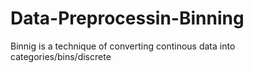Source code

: # Data-Preprocessin-Binning
Binnig is a technique of converting continous data into categories/bins/discrete
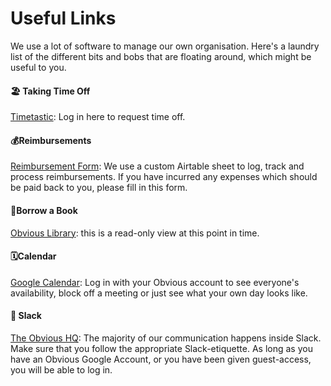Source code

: # Useful Links

We use a lot of software to manage our own organisation. Here's a laundry list of the different bits and bobs that are floating around, which might be useful to you.

#### 🏖 Taking Time Off

[Timetastic](https://app.timetastic.co.uk/wallchart): Log in here to request time off.

#### 💰Reimbursements

[Reimbursement Form](https://airtable.com/shr5G5ZUPkbYIPeac): We use a custom Airtable sheet to log, track and process reimbursements. If you have incurred any expenses which should be paid back to you, please fill in this form. 

#### 📔Borrow a Book

[Obvious Library](https://airtable.com/shr9bjAqUqqpY8pWp/tblfcet3KFsNkVINQ?blocks=hide): this is a read-only view at this point in time.

#### 🗓Calendar

[Google Calendar](https://calendar.obvious.in/): Log in with your Obvious account to see everyone's availability, block off a meeting or just see what your own day looks like.

#### 💬 Slack

[The Obvious HQ](https://obvious-hq.slack.com/): The majority of our communication happens inside Slack. Make sure that you follow the appropriate Slack-etiquette. As long as you have an Obvious Google Account, or you have been given guest-access, you will be able to log in.

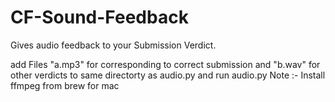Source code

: # CF-Sound-Feedback
Gives audio feedback to your Submission Verdict.

add Files "a.mp3" for corresponding to correct submission and "b.wav" for other verdicts to same directorty as audio.py and run
audio.py
Note :- Install ffmpeg from brew for mac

What this task involves:
Nothing but the lines from the start of the records above through the line with "#### 🏖 Taking Time Off" should be retyped, each exactly as written; leave out all pictures.

Answer for this exercise:
Source code

: # Data-Preprocessin-Binning
Binnig is a technique of converting continous data into categories/bins/discrete
Source code

: # Useful Links

We use a lot of software to manage our own organisation. Here's a laundry list of the different bits and bobs that are floating around, which might be useful to you.

#### 🏖 Taking Time Off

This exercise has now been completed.